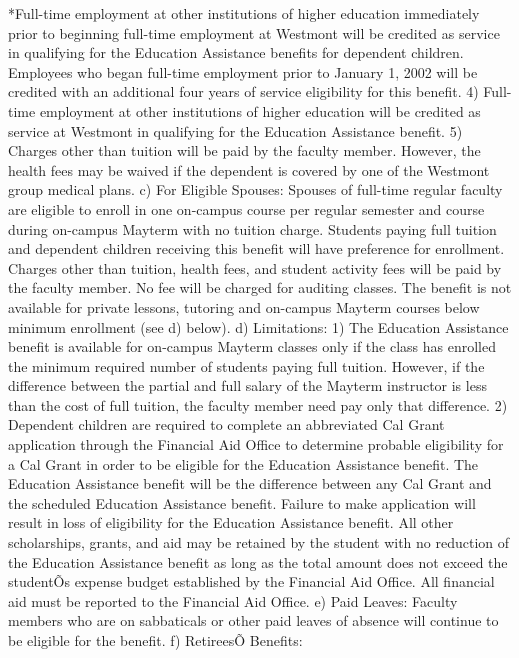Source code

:\documentclass[letterpaper, 11pt]{article}
\begin{document}
   *Full-time employment at other institutions of higher education immediately prior to beginning full-time employment at Westmont will be credited as service in qualifying for the Education Assistance benefits for dependent children.  Employees who began full-time employment prior to January 1, 2002 will be credited with an additional four years of service eligibility for this benefit.
4) Full-time employment at other institutions of higher education will be credited as service at Westmont in qualifying for the Education Assistance benefit.
5) Charges other than tuition will be paid by the faculty member.  However, the health fees may be waived if the dependent is covered by one of the Westmont group medical plans.
c) For Eligible Spouses:
   Spouses of full-time regular faculty are eligible to enroll in one on-campus course per regular semester and course during on-campus Mayterm with no tuition charge.  Students paying full tuition and dependent children receiving this benefit will have preference for enrollment.  Charges other than tuition, health fees, and student activity fees will be paid by the faculty member.  No fee will be charged for auditing classes.  The benefit is not available for private lessons, tutoring and on-campus Mayterm courses below minimum enrollment (see d) below).
d) Limitations:
1) The Education Assistance benefit is available for on-campus Mayterm classes only if the class has enrolled the minimum required number of students paying full tuition.  However, if the difference between the partial and full salary of the Mayterm instructor is less than the cost of full tuition, the faculty member need pay only that difference.
2) Dependent children are required to complete an abbreviated Cal Grant application through the Financial Aid Office to determine probable eligibility for a Cal Grant in order to be eligible for the Education Assistance benefit.  The Education Assistance benefit will be the difference between any Cal Grant and the scheduled Education Assistance benefit.  Failure to make application will result in loss of eligibility for the Education Assistance benefit.  All other scholarships, grants, and aid may be retained by the student with no reduction of the Education Assistance benefit as long as the total amount does not exceed the studentÕs expense budget established by the Financial Aid Office.  All financial aid must be reported to the Financial Aid Office.
e) Paid Leaves:
   Faculty members who are on sabbaticals or other paid leaves of absence will continue to be eligible for the benefit.
f) RetireesÕ Benefits:
\end{document}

» TASK STATEMENT: Set the data above down again exactly as given, with no pictures.

» OUTPUT OF THE TASK:
Source code

:\documentclass[letterpaper, 11pt]{article}
\begin{document}
   *Full-time employment at other institutions of higher education immediately prior to beginning full-time employment at Westmont will be credited as service in qualifying for the Education Assistance benefits for dependent children.  Employees who began full-time employment prior to January 1, 2002 will be credited with an additional four years of service eligibility for this benefit.
4) Full-time employment at other institutions of higher education will be credited as service at Westmont in qualifying for the Education Assistance benefit.
5) Charges other than tuition will be paid by the faculty member.  However, the health fees may be waived if the dependent is covered by one of the Westmont group medical plans.
c) For Eligible Spouses:
   Spouses of full-time regular faculty are eligible to enroll in one on-campus course per regular semester and course during on-campus Mayterm with no tuition charge.  Students paying full tuition and dependent children receiving this benefit will have preference for enrollment.  Charges other than tuition, health fees, and student activity fees will be paid by the faculty member.  No fee will be charged for auditing classes.  The benefit is not available for private lessons, tutoring and on-campus Mayterm courses below minimum enrollment (see d) below).
d) Limitations:
1) The Education Assistance benefit is available for on-campus Mayterm classes only if the class has enrolled the minimum required number of students paying full tuition.  However, if the difference between the partial and full salary of the Mayterm instructor is less than the cost of full tuition, the faculty member need pay only that difference.
2) Dependent children are required to complete an abbreviated Cal Grant application through the Financial Aid Office to determine probable eligibility for a Cal Grant in order to be eligible for the Education Assistance benefit.  The Education Assistance benefit will be the difference between any Cal Grant and the scheduled Education Assistance benefit.  Failure to make application will result in loss of eligibility for the Education Assistance benefit.  All other scholarships, grants, and aid may be retained by the student with no reduction of the Education Assistance benefit as long as the total amount does not exceed the studentÕs expense budget established by the Financial Aid Office.  All financial aid must be reported to the Financial Aid Office.
e) Paid Leaves:
   Faculty members who are on sabbaticals or other paid leaves of absence will continue to be eligible for the benefit.
f) RetireesÕ Benefits:
\end{document}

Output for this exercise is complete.